RANDOLPH, NJ- During February’s National Dental Health Month, Randolph based businesses Pediatric Dental Associates of Randolph and Baumwoll Orthodontics visited local schools to help educate kids on healthy teeth and gums.
Both practices have made a habit of doing the school visits annually in February, and for Pediatric Dental Associates of Randolph, it is now over 25 years they have delivered school presentations.
“In a fun and entertaining, yet informative way, we tried to promote the importance of keeping your teeth clean and eating “teeth healthy” foods from an early age,” said Orthodontist Heather Baumwoll. “They should get into good habits now that will stay with them for the rest of their lives.
Throughout the month of February, Baumwoll, who is a lifelong resident of Randolph, visited multiple Township schools where she spoke to preschool and Kindergarten classes, as well as some second and third grade classes.
“National Dental Health Month is celebrated each February to raise awareness about the importance of oral health, said Baumwoll. “Developing good habits at a young age along with regular dental visits will help children to have lifelong healthy teeth and gums, and stresses the importance of good oral hygiene to parents and children.”
Fatemah Bagheri, a Dental Hygienist at Pediatric Dental Associates of Randolph, also made rounds in local pre-schools, day care centers, kindergarten classes, and 1st grade classrooms in Randolph, Roxbury, Rockaway, and Denville.

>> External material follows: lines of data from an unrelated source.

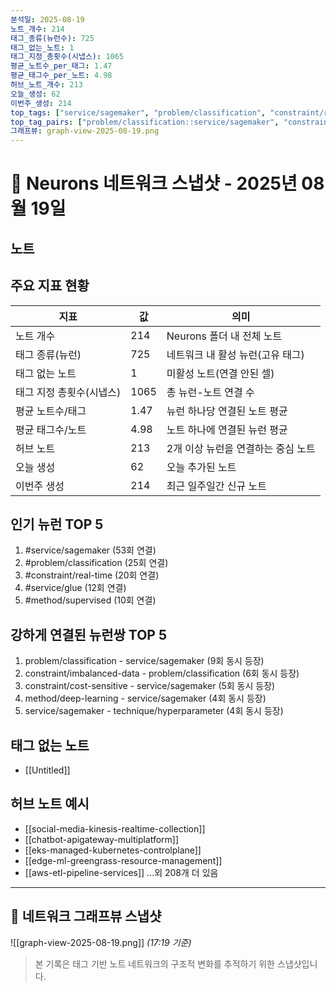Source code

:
 ```yaml
---
분석일: 2025-08-19
노트_개수: 214
태그_종류(뉴런수): 725
태그_없는_노트: 1
태그_지정_총횟수(시냅스): 1065
평균_노트수_per_태그: 1.47
평균_태그수_per_노트: 4.98
허브_노트_개수: 213
오늘_생성: 62
이번주_생성: 214
top_tags: ["service/sagemaker", "problem/classification", "constraint/real-time", "service/glue", "method/supervised"]
top_tag_pairs: ["problem/classification::service/sagemaker", "constraint/imbalanced-data::problem/classification", "constraint/cost-sensitive::service/sagemaker", "method/deep-learning::service/sagemaker", "service/sagemaker::technique/hyperparameter"]
그래프뷰: graph-view-2025-08-19.png
---
```

# 🧠 Neurons 네트워크 스냅샷 - 2025년 08월 19일

## 노트

## 주요 지표 현황
| 지표 | 값 | 의미 |
|------|-----|------|
| 노트 개수 | 214 | Neurons 폴더 내 전체 노트 |
| 태그 종류(뉴런) | 725 | 네트워크 내 활성 뉴런(고유 태그) |
| 태그 없는 노트 | 1 | 미활성 노트(연결 안된 셀) |
| 태그 지정 총횟수(시냅스) | 1065 | 총 뉴런-노트 연결 수 |
| 평균 노트수/태그 | 1.47 | 뉴런 하나당 연결된 노트 평균 |
| 평균 태그수/노트 | 4.98 | 노트 하나에 연결된 뉴런 평균 |
| 허브 노트 | 213 | 2개 이상 뉴런을 연결하는 중심 노트 |
| 오늘 생성 | 62 | 오늘 추가된 노트 |
| 이번주 생성 | 214 | 최근 일주일간 신규 노트 |

## 인기 뉴런 TOP 5
1. #service/sagemaker (53회 연결)
2. #problem/classification (25회 연결)
3. #constraint/real-time (20회 연결)
4. #service/glue (12회 연결)
5. #method/supervised (10회 연결)

## 강하게 연결된 뉴런쌍 TOP 5
1. problem/classification - service/sagemaker (9회 동시 등장)
2. constraint/imbalanced-data - problem/classification (6회 동시 등장)
3. constraint/cost-sensitive - service/sagemaker (5회 동시 등장)
4. method/deep-learning - service/sagemaker (4회 동시 등장)
5. service/sagemaker - technique/hyperparameter (4회 동시 등장)

## 태그 없는 노트
- [[Untitled]]

## 허브 노트 예시
- [[social-media-kinesis-realtime-collection]]
- [[chatbot-apigateway-multiplatform]]
- [[eks-managed-kubernetes-controlplane]]
- [[edge-ml-greengrass-resource-management]]
- [[aws-etl-pipeline-services]]
...외 208개 더 있음

---

## 📸 네트워크 그래프뷰 스냅샷
![[graph-view-2025-08-19.png]]
_(17:19 기준)_

> 본 기록은 태그 기반 노트 네트워크의 구조적 변화를 추적하기 위한 스냅샷입니다.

During her discussions with the kids Bagheri had some amusing interactions, stating that many kids “blurted out family secrets such as the foods their parents eat that are bad for their teeth, or that their parents like to walk around naked while brushing."

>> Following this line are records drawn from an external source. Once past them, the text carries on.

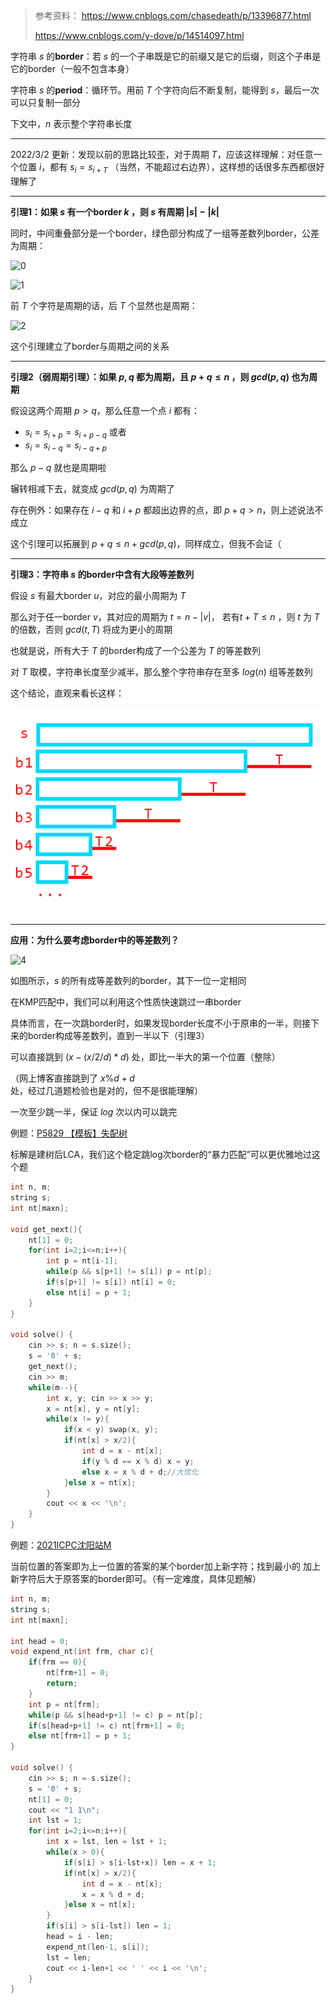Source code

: > 参考资料：
> https://www.cnblogs.com/chasedeath/p/13396877.html
>
> https://www.cnblogs.com/y-dove/p/14514097.html

字符串 $s$ 的**border**：若 $s$ 的一个子串既是它的前缀又是它的后缀，则这个子串是它的border（一般不包含本身）

字符串 $s$ 的**period**：循环节。用前 $T$ 个字符向后不断复制，能得到 $s$，最后一次可以只复制一部分

下文中，$n$ 表示整个字符串长度

---

2022/3/2 更新：发现以前的思路比较歪，对于周期 $T$，应该这样理解：对任意一个位置 $i$，都有 $s_i =s_{i+T}$ （当然，不能超过右边界），这样想的话很多东西都很好理解了

------

**引理1：如果 $s$ 有一个border $k$ ，则 $s$ 有周期 $|s|-|k|$**

同时，中间重叠部分是一个border，绿色部分构成了一组等差数列border，公差为周期：

![0](https://images.cnblogs.com/cnblogs_com/blogs/684906/galleries/2042436/o_211125110022_0.png)

![1](https://images.cnblogs.com/cnblogs_com/blogs/684906/galleries/2042436/o_211125110029_1.png)

前 $T$ 个字符是周期的话，后 $T$ 个显然也是周期：

![2](https://images.cnblogs.com/cnblogs_com/blogs/684906/galleries/2042436/o_211125110038_2.png)

这个引理建立了border与周期之间的关系

------

**引理2（弱周期引理）：如果 $p,q$ 都为周期，且 $p+q\le n$ ，则 $gcd(p, q)$ 也为周期**

假设这两个周期 $p\gt q$，那么任意一个点 $i$ 都有：

- $s_i=s_{i+p}=s_{i+p-q}$ 或者
- $s_i = s_{i-q} = s_{i-q+p}$

那么 $p-q$ 就也是周期啦

辗转相减下去，就变成 $gcd(p,q)$ 为周期了

存在例外：如果存在 $i-q$ 和 $i+p$ 都超出边界的点，即 $p+q>n$，则上述说法不成立

这个引理可以拓展到 $p+q\le n+gcd(p,q)$，同样成立，但我不会证（

------

**引理3：字符串 $s$ 的border中含有大段等差数列**

假设 $s$ 有最大border $u$，对应的最小周期为 $T$

那么对于任一border $v$，其对应的周期为 $t=n-|v|$， 若有$t+T\le n$ ，则 $t$ 为 $T$ 的倍数，否则 $gcd(t, T)$ 将成为更小的周期

也就是说，所有大于 $T$ 的border构成了一个公差为 $T$ 的等差数列

对 $T$ 取模，字符串长度至少减半，那么整个字符串存在至多 $log(n)$ 组等差数列

这个结论，直观来看长这样：

![5.png](pic/5.png)

------

**应用：为什么要考虑border中的等差数列？**

![4](https://images.cnblogs.com/cnblogs_com/blogs/684906/galleries/2042436/o_211125105957_4.png)

如图所示，$s$ 的所有成等差数列的border，其下一位一定相同

在KMP匹配中，我们可以利用这个性质快速跳过一串border

具体而言，在一次跳border时，如果发现border长度不小于原串的一半，则接下来的border构成等差数列，直到一半以下（引理3）

可以直接跳到 $(x-(x/2/d)*d)$ 处，即比一半大的第一个位置（整除）

（网上博客直接跳到了 $x\%d+d$ 处，经过几道题检验也是对的，但不是很能理解）

一次至少跳一半，保证 $log$ 次以内可以跳完



例题：[P5829 【模板】失配树](https://www.luogu.com.cn/problem/P5829)

标解是建树后LCA，我们这个稳定跳log次border的“暴力匹配”可以更优雅地过这个题

```c++
int n, m;
string s;
int nt[maxn];

void get_next(){
    nt[1] = 0;
    for(int i=2;i<=n;i++){
        int p = nt[i-1];
        while(p && s[p+1] != s[i]) p = nt[p];
        if(s[p+1] != s[i]) nt[i] = 0;
        else nt[i] = p + 1;
    }
}

void solve() {
    cin >> s; n = s.size();
    s = '0' + s;
    get_next();
    cin >> m;
    while(m--){
        int x, y; cin >> x >> y;
        x = nt[x], y = nt[y];
        while(x != y){
            if(x < y) swap(x, y);
            if(nt[x] > x/2){
                int d = x - nt[x];
                if(y % d == x % d) x = y;
                else x = x % d + d;//大优化
            }else x = nt[x];
        }
        cout << x << '\n';
    }
}
```



例题：[2021ICPC沈阳站M](https://ac.nowcoder.com/acm/contest/24346/M)

当前位置的答案即为上一位置的答案的某个border加上新字符；找到最小的 加上新字符后大于原答案的border即可。（有一定难度，具体见题解）

```c++
int n, m;
string s;
int nt[maxn];

int head = 0;
void expend_nt(int frm, char c){
    if(frm == 0){
        nt[frm+1] = 0;
        return;
    }
    int p = nt[frm];
    while(p && s[head+p+1] != c) p = nt[p];
    if(s[head+p+1] != c) nt[frm+1] = 0;
    else nt[frm+1] = p + 1;
}

void solve() {
    cin >> s; n = s.size();
    s = '0' + s;
    nt[1] = 0;
    cout << "1 1\n";
    int lst = 1;
    for(int i=2;i<=n;i++){
        int x = lst, len = lst + 1;
        while(x > 0){
            if(s[i] > s[i-lst+x]) len = x + 1;
            if(nt[x] > x/2){
                int d = x - nt[x];
                x = x % d + d;
            }else x = nt[x];
        }
        if(s[i] > s[i-lst]) len = 1;
        head = i - len;
        expend_nt(len-1, s[i]);
        lst = len;
        cout << i-len+1 << ' ' << i << '\n';
    }
}
```

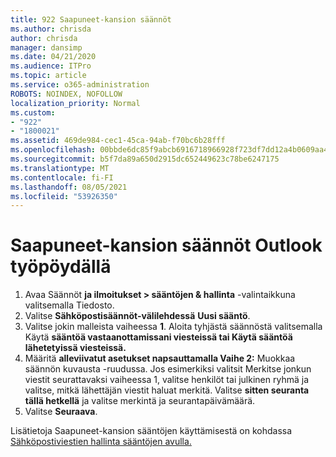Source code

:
 ```yaml
---
title: 922 Saapuneet-kansion säännöt
ms.author: chrisda
author: chrisda
manager: dansimp
ms.date: 04/21/2020
ms.audience: ITPro
ms.topic: article
ms.service: o365-administration
ROBOTS: NOINDEX, NOFOLLOW
localization_priority: Normal
ms.custom:
- "922"
- "1800021"
ms.assetid: 469de984-cec1-45ca-94ab-f70bc6b28fff
ms.openlocfilehash: 00bbde6dc85f9abcb6916718966928f723df7dd12a4b0609aa454ac3c9bdb3e3
ms.sourcegitcommit: b5f7da89a650d2915dc652449623c78be6247175
ms.translationtype: MT
ms.contentlocale: fi-FI
ms.lasthandoff: 08/05/2021
ms.locfileid: "53926350"
---
```

# <a name="inbox-rules-in-outlook-desktop"></a>Saapuneet-kansion säännöt Outlook työpöydällä

1. Avaa Säännöt **ja ilmoitukset > sääntöjen & hallinta** -valintaikkuna valitsemalla Tiedosto. 
2. Valitse **Sähköpostisäännöt-välilehdessä** **Uusi sääntö**.
3. Valitse jokin malleista vaiheessa **1**. Aloita tyhjästä säännöstä valitsemalla Käytä **sääntöä vastaanottamissani viesteissä tai Käytä sääntöä lähetetyissä viesteissä.**
4. Määritä **alleviivatut asetukset napsauttamalla Vaihe 2:** Muokkaa säännön kuvausta -ruudussa. Jos esimerkiksi valitsit  Merkitse jonkun viestit seurattavaksi vaiheessa 1,  valitse henkilöt tai julkinen ryhmä ja valitse, mitkä lähettäjän viestit haluat merkitä. Valitse **sitten seuranta tällä hetkellä** ja valitse merkintä ja seurantapäivämäärä.
5. Valitse **Seuraava**.

Lisätietoja Saapuneet-kansion sääntöjen käyttämisestä on kohdassa [Sähköpostiviestien hallinta sääntöjen avulla.](https://support.office.com/article/manage-email-messages-by-using-rules-c24f5dea-9465-4df4-ad17-a50704d66c59)
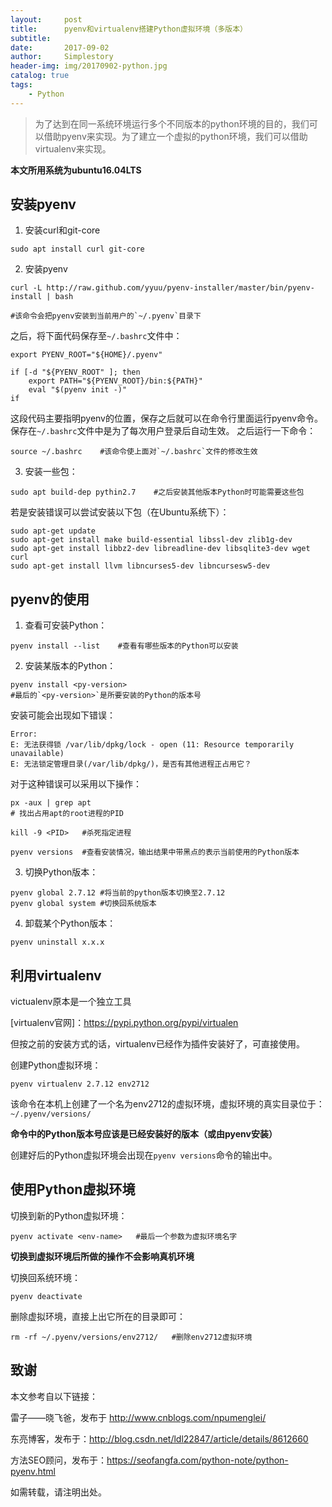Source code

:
 ```yaml
---
layout:     post
title:      pyenv和virtualenv搭建Python虚拟环境（多版本）
subtitle:   
date:       2017-09-02
author:     Simplestory
header-img: img/20170902-python.jpg
catalog: true
tags:
    - Python
---
```


>为了达到在同一系统环境运行多个不同版本的python环境的目的，我们可以借助pyenv来实现。为了建立一个虚拟的python环境，我们可以借助virtualenv来实现。

**本文所用系统为ubuntu16.04LTS**


## 安装pyenv

1. 安装curl和git-core

```
sudo apt install curl git-core
```

2. 安装pyenv

```
curl -L http://raw.github.com/yyuu/pyenv-installer/master/bin/pyenv-install | bash

#该命令会把pyenv安装到当前用户的`~/.pyenv`目录下
```

之后，将下面代码保存至`~/.bashrc`文件中：

```
export PYENV_ROOT="${HOME}/.pyenv"

if [-d "${PYENV_ROOT" ]; then
	export PATH="${PYENV_ROOT}/bin:${PATH}"
	eval "$(pyenv init -)"
if
```

这段代码主要指明pyenv的位置，保存之后就可以在命令行里面运行pyenv命令。保存在`~/.bashrc`文件中是为了每次用户登录后自动生效。
之后运行一下命令：

```
source ~/.bashrc	#该命令使上面对`~/.bashrc`文件的修改生效
```

3. 安装一些包：

```
sudo apt build-dep pythin2.7	#之后安装其他版本Python时可能需要这些包
```

若是安装错误可以尝试安装以下包（在Ubuntu系统下）：

```
sudo apt-get update
sudo apt-get install make build-essential libssl-dev zlib1g-dev
sudo apt-get install libbz2-dev libreadline-dev libsqlite3-dev wget curl
sudo apt-get install llvm libncurses5-dev libncursesw5-dev
```

## pyenv的使用

1. 查看可安装Python：

```
pyenv install --list	#查看有哪些版本的Python可以安装
```

2. 安装某版本的Python：

```
pyenv install <py-version>
#最后的`<py-version>`是所要安装的Python的版本号
```

安装可能会出现如下错误：

```
Error:
E: 无法获得锁 /var/lib/dpkg/lock - open (11: Resource temporarily unavailable)
E: 无法锁定管理目录(/var/lib/dpkg/)，是否有其他进程正占用它？
```

对于这种错误可以采用以下操作：

```
px -aux | grep apt
# 找出占用apt的root进程的PID

kill -9 <PID>	#杀死指定进程
```

```
pyenv versions	#查看安装情况，输出结果中带黑点的表示当前使用的Python版本
```

3. 切换Python版本：

```
pyenv global 2.7.12	#将当前的python版本切换至2.7.12
pyenv global system	#切换回系统版本
```

4. 卸载某个Python版本：

```
pyenv uninstall x.x.x
```

## 利用virtualenv

victualenv原本是一个独立工具


[virtualenv官网]：https://pypi.python.org/pypi/virtualen

但按之前的安装方式的话，virtualenv已经作为插件安装好了，可直接使用。

创建Python虚拟环境：

```
pyenv virtualenv 2.7.12 env2712
```

该命令在本机上创建了一个名为env2712的虚拟环境，虚拟环境的真实目录位于：`~/.pyenv/versions/`

**命令中的Python版本号应该是已经安装好的版本（或由pyenv安装）**

创建好后的Python虚拟环境会出现在`pyenv versions`命令的输出中。

## 使用Python虚拟环境

切换到新的Python虚拟环境：

```
pyenv activate <env-name>	#最后一个参数为虚拟环境名字
```

**切换到虚拟环境后所做的操作不会影响真机环境**

切换回系统环境：

```
pyenv deactivate
```

删除虚拟环境，直接上出它所在的目录即可：

```
rm -rf ~/.pyenv/versions/env2712/	#删除env2712虚拟环境
```

## 致谢

本文参考自以下链接：


雷子——晓飞爸，发布于 http://www.cnblogs.com/npumenglei/

东亮博客，发布于：http://blog.csdn.net/ldl22847/article/details/8612660

方法SEO顾问，发布于：https://seofangfa.com/python-note/python-pyenv.html

如需转载，请注明出处。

Bagheri showed the kids how to brush and floss properly, how much toothpaste to use, and discussed what happens at a dental check-up. She showed the kids her dental tools and also explained what kinds of foods are good for your teeth and which are not.
The students’ youthful enthusiasm shined through in their multiple questions and comments. Some recounted stories about an uncle or grandfather with no teeth, while others asked questions about how braces go on and come off. Hands were also raised by kids who asked about specific sugar snacks that were in their lunch box that day, questioning whether or not they should eat them.
Since some of the older kids are approaching the age at which they should begin to see an orthodontist for an evaluation. For this group, Baumwoll explained what they might expect at that visit, and discussed some of the ways orthodontists can help them achieve beautiful smiles.
“During all these classroom visits I learned that kids really are sponges; they answered all of my review questions correctly in unison,” said Baumwoll. “I was very impressed at how they paid attention, especially the younger kids. It also shows that many of them have been given a solid dental education by their pediatric dentists.”